Here is a link to a list of MDS centers of excellence. http://www.mds-foundation.org/mds-ce...of-excellence/ I don't see one in Alabama - are you able to travel? There are some excellent centers for both MDS and transplant in Florida and Georgia - and there are also great places New York, Maryland Texas etc. Maybe you local hematologist knows someone - maybe you have family or friends near a center - I see they do transplants in Birmingham but I haven't heard anything about them - and if you can travel I'd try and get to a center with lots of experience with both MDS and transplants - especially challenging ones. A transplant can be difficult, but holds out hope for a cure.
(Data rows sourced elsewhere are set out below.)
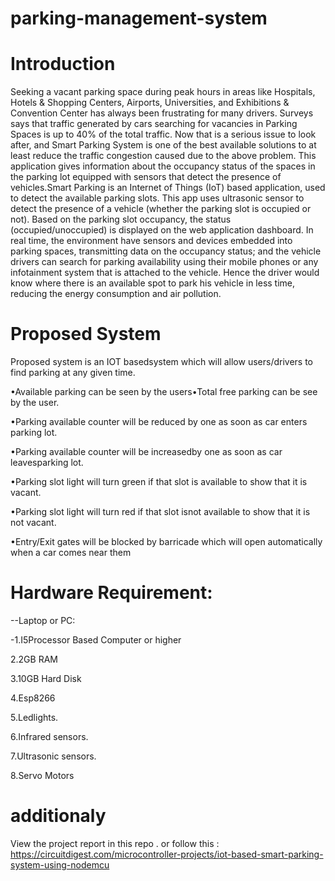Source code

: # parking-management-system

# Introduction
Seeking a vacant parking space during peak hours in areas like Hospitals, Hotels & Shopping Centers, Airports, Universities, and Exhibitions & Convention Center has always been frustrating for many drivers. Surveys says that traffic generated by cars searching for vacancies in Parking Spaces is up to 40% of the total traffic. Now that is a serious issue to look after, and Smart Parking System is one of the best available solutions to at least reduce the traffic congestion caused due to the above problem. This application gives information about the occupancy status of the spaces in the parking lot equipped with sensors that detect the presence of vehicles.Smart Parking is an Internet of Things (IoT) based application, used to detect the available parking slots. This app uses ultrasonic sensor to detect the presence of a vehicle (whether the parking slot is occupied or not). Based on the parking slot occupancy, the status (occupied/unoccupied) is displayed on the web application dashboard. In real time, the environment have sensors and devices embedded into parking spaces, transmitting data on the occupancy status; and the vehicle drivers can search for parking availability using their mobile phones or any infotainment system that is attached to the vehicle. Hence the driver would know where there is an available spot to park his vehicle in less time, reducing the energy consumption and air pollution.

# Proposed System
Proposed  system  is  an IOT  basedsystem  which  will  allow users/drivers  to  find  parking  at any given time.

•Available parking can be seen by the users•Total free parking can be see by the user.

•Parking available counter will be reduced by one as soon as car enters parking lot.

•Parking available counter will be increasedby one as soon as car leavesparking lot.

•Parking slot light will turn green if that slot is available to show that it is vacant.

•Parking slot light will turn red if that slot isnot available to show that it is not vacant.

•Entry/Exit  gates  will  be  blocked  by  barricade  which  will  open  automatically  when  a  car comes near them

# Hardware Requirement: 
--Laptop or PC: 

-1.I5Processor Based Computer or higher

2.2GB RAM

3.10GB Hard Disk

4.Esp8266

5.Ledlights.

6.Infrared sensors.

7.Ultrasonic sensors.

8.Servo Motors

# additionaly
View the project report in this repo . or follow this : https://circuitdigest.com/microcontroller-projects/iot-based-smart-parking-system-using-nodemcu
If you are going to start a drug like Vidaza, you also wouldn't want to wait until your counts get too low, as that drug often lowers counts, especially platelets, before it helps. Factors influencing your treatment include the type of MDS you have, the percentage of blasts in your marrow - and mutations you may have. A local hematologist will not necessarily have experience with many MDS patients and may not be aware of clinical trials that may be worthwhile, nor be aware of advances in stem cell transplant.

I needed a lot of support, faith and prayer - as well as some great doctors - to get through this far. Try and stay positive and focussed on finding the best treatment plan for you.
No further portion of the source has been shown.